Les trois chapitres suiv­ants décrivent les con­séquences de ces phénomènes : stig­ma­ti­sa­tion sociale des femmes con­cernées, développe­ment des mal­adies vénéri­ennes, ten­ta­tives de la part de l’occupant de régle­menter la pros­ti­tu­tion, accroisse­ment de la natal­ité hors mariage. Un dernier chapitre envis­age les phénomènes d’exclusion de l’après-guerre envers les femmes qui ont trahi, mais aus­si envers leurs enfants.

Lors de la mobil­i­sa­tion du début 1914, péri­ode appa­rais­sant comme un moment « car­nava­lesque », c’est-à-dire d’estompement des normes sociales, une « fièvre » sex­uelle s’empare des pop­u­la­tions et se traduit par un pic de nais­sances au print­emps de l’année suiv­ante. Par con­tre, pen­dant l’invasion alle­mande, à la fin de l’été, les nom­breux vio­ls com­mis par l’ennemi en même temps que des exac­tions envers les civils, se con­cré­tis­eront par une vague de nais­sances « de père incon­nu » en mai et juin 1915. En dépit du manque de don­nées chiffrées, Emmanuel Debruyne éval­ue entre 15 et 25000 le nom­bre de vio­ls com­mis durant l’invasion.
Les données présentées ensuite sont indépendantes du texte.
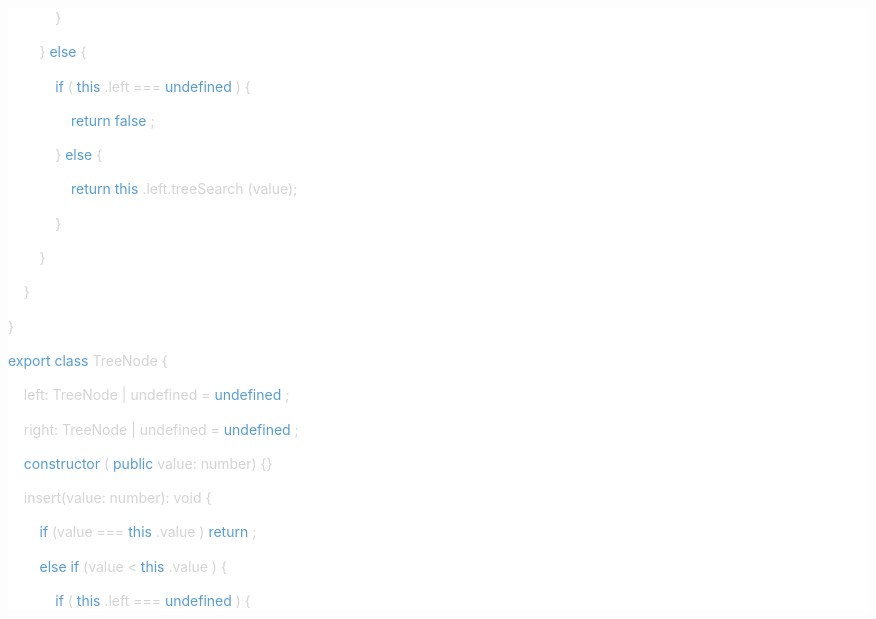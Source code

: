 <span style="color:#D4D4D4">            \}</span>

<span style="color:#D4D4D4">        \} </span>  <span style="color:#569CD6">else</span>  <span style="color:#D4D4D4"> \{</span>

<span style="color:#D4D4D4">            </span>  <span style="color:#569CD6">if</span>  <span style="color:#D4D4D4"> \(</span>  <span style="color:#569CD6">this</span>  <span style="color:#D4D4D4">\.left</span>  <span style="color:#D4D4D4"> === </span>  <span style="color:#569CD6">undefined</span>  <span style="color:#D4D4D4">\) \{</span>

<span style="color:#D4D4D4">                </span>  <span style="color:#569CD6">return</span>  <span style="color:#D4D4D4"> </span>  <span style="color:#569CD6">false</span>  <span style="color:#D4D4D4">;</span>

<span style="color:#D4D4D4">            \} </span>  <span style="color:#569CD6">else</span>  <span style="color:#D4D4D4"> \{</span>

<span style="color:#D4D4D4">                </span>  <span style="color:#569CD6">return</span>  <span style="color:#D4D4D4"> </span>  <span style="color:#569CD6">this</span>  <span style="color:#D4D4D4">\.left\.treeSearch</span>  <span style="color:#D4D4D4">\(value\);</span>

<span style="color:#D4D4D4">            \}</span>

<span style="color:#D4D4D4">        \}</span>

<span style="color:#D4D4D4">    \}</span>

<span style="color:#D4D4D4">\}</span>

<span style="color:#569CD6">export</span>  <span style="color:#D4D4D4"> </span>  <span style="color:#569CD6">class</span>  <span style="color:#D4D4D4"> </span>  <span style="color:#D4D4D4">TreeNode</span>  <span style="color:#D4D4D4"> \{</span>

<span style="color:#D4D4D4">    left: </span>  <span style="color:#D4D4D4">TreeNode</span>  <span style="color:#D4D4D4"> | undefined = </span>  <span style="color:#569CD6">undefined</span>  <span style="color:#D4D4D4">;</span>

<span style="color:#D4D4D4">    right: </span>  <span style="color:#D4D4D4">TreeNode</span>  <span style="color:#D4D4D4"> | undefined = </span>  <span style="color:#569CD6">undefined</span>  <span style="color:#D4D4D4">;</span>

<span style="color:#D4D4D4">    </span>  <span style="color:#569CD6">constructor</span>  <span style="color:#D4D4D4">\(</span>  <span style="color:#569CD6">public</span>  <span style="color:#D4D4D4"> value: number\) \{\}</span>

<span style="color:#D4D4D4">    insert\(value: number\): void \{</span>

<span style="color:#D4D4D4">        </span>  <span style="color:#569CD6">if</span>  <span style="color:#D4D4D4"> \(value === </span>  <span style="color:#569CD6">this</span>  <span style="color:#D4D4D4">\.value</span>  <span style="color:#D4D4D4">\) </span>  <span style="color:#569CD6">return</span>  <span style="color:#D4D4D4">;</span>

<span style="color:#D4D4D4">        </span>  <span style="color:#569CD6">else</span>  <span style="color:#D4D4D4"> </span>  <span style="color:#569CD6">if</span>  <span style="color:#D4D4D4"> \(value < </span>  <span style="color:#569CD6">this</span>  <span style="color:#D4D4D4">\.value</span>  <span style="color:#D4D4D4">\) \{</span>

<span style="color:#D4D4D4">            </span>  <span style="color:#569CD6">if</span>  <span style="color:#D4D4D4"> \(</span>  <span style="color:#569CD6">this</span>  <span style="color:#D4D4D4">\.left</span>  <span style="color:#D4D4D4"> === </span>  <span style="color:#569CD6">undefined</span>  <span style="color:#D4D4D4">\) \{</span>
Pour ten­ter de lim­iter la prop­a­ga­tion des mal­adies vénéri­ennes au sein de son armée, l’ennemi installera un impor­tant sys­tème de con­trôle pro­phy­lac­tique des pros­ti­tuées. La cohab­i­ta­tion avec l’armée d’occupation amèn­era égale­ment des rela­tions à se nouer entre les occupées et les sol­dats alle­mands. Celles-ci sont mal perçues par les autorités alle­man­des, qui s’opposent fer­me­ment aux mariages entre les occupées et les occu­pants.

Les autochtones eux-mêmes con­damnent ces idylles, la pop­u­la­tion bien­pen­sante (catholique) pré­ten­dant qu’elles sont surtout le fait de femmes appar­tenant aux « bass­es class­es » et qu’elles relèvent du domaine de la pros­ti­tu­tion. Ces accu­sa­tions refer­ont sur­face lors des procès d’après-guerre.

Cette enquête magis­trale menée par Emmanuel Debruyne sur les rela­tions des femmes belges et français­es avec l’occupant durant la Grande Guerre démon­tre que l’occupation mil­i­taire s’est dou­blée d’un puis­sant phénomène de dom­i­na­tion mas­cu­line. Celui-ci s’illustre à tra­vers le développe­ment de la pros­ti­tu­tion, les vio­ls et les nais­sances de père incon­nu, mais aus­si les liaisons sen­ti­men­tales et les mariages. Cette descrip­tion très fouil­lée d’un aspect mécon­nu de la Pre­mière Guerre mon­di­ale con­stitue à coup sûr une lec­ture nova­trice du con­texte his­torique.